(Stored data entries)
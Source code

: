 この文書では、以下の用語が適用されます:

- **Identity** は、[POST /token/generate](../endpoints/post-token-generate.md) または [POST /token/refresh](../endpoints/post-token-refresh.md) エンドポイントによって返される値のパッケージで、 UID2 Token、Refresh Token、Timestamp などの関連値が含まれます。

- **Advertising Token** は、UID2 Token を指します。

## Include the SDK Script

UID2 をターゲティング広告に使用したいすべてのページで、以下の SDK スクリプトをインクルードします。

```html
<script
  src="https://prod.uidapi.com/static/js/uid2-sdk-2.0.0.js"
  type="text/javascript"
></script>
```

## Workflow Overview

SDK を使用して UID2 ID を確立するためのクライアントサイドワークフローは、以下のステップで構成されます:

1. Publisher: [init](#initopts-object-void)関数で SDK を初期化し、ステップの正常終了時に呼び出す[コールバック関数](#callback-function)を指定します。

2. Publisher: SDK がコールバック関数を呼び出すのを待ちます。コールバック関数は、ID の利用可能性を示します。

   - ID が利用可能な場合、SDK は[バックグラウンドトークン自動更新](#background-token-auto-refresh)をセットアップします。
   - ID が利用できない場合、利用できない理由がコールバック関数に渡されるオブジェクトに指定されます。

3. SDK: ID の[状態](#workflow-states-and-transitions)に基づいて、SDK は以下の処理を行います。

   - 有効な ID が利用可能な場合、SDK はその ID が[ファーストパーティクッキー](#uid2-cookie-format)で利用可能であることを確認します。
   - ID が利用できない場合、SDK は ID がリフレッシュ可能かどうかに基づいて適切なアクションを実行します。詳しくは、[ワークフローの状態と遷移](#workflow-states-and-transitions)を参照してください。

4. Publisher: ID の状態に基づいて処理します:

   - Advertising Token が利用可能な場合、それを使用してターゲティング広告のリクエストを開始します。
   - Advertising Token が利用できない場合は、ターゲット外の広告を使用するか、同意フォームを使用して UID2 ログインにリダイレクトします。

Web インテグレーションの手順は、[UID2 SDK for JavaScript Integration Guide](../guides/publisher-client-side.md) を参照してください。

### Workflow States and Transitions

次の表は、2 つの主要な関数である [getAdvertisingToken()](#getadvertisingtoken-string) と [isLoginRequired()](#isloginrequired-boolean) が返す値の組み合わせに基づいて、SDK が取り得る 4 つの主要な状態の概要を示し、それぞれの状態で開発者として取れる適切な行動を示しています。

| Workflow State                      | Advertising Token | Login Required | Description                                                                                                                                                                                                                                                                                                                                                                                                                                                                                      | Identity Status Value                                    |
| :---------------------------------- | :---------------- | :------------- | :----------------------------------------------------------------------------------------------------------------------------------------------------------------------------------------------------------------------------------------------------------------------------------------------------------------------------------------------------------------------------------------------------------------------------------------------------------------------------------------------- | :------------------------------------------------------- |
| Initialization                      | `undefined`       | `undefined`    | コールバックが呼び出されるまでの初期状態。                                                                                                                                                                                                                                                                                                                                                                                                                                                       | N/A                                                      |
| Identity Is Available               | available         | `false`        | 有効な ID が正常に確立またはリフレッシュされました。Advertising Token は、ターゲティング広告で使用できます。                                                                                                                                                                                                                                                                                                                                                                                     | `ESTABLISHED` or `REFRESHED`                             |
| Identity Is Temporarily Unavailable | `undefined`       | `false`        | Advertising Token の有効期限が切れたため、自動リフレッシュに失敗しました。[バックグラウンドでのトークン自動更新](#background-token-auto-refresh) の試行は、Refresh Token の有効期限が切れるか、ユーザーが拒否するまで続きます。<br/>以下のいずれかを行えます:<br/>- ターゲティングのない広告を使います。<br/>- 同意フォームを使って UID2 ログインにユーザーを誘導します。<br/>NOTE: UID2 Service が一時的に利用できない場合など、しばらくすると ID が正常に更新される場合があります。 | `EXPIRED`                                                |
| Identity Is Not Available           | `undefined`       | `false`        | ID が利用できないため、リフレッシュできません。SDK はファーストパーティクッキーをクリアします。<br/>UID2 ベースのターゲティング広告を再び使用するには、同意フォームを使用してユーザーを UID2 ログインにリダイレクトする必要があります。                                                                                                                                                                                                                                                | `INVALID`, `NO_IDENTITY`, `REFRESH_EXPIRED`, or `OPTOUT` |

▸ **Exercise details**: Among the entries above, identify all lines with "background" and copy them.

▸ **Reply to the task**:
   - ID が利用可能な場合、SDK は[バックグラウンドトークン自動更新](#background-token-auto-refresh)をセットアップします。
| Identity Is Temporarily Unavailable | `undefined`       | `false`        | Advertising Token の有効期限が切れたため、自動リフレッシュに失敗しました。[バックグラウンドでのトークン自動更新](#background-token-auto-refresh) の試行は、Refresh Token の有効期限が切れるか、ユーザーが拒否するまで続きます。<br/>以下のいずれかを行えます:<br/>- ターゲティングのない広告を使います。<br/>- 同意フォームを使って UID2 ログインにユーザーを誘導します。<br/>NOTE: UID2 Service が一時的に利用できない場合など、しばらくすると ID が正常に更新される場合があります。 | `EXPIRED`                                                |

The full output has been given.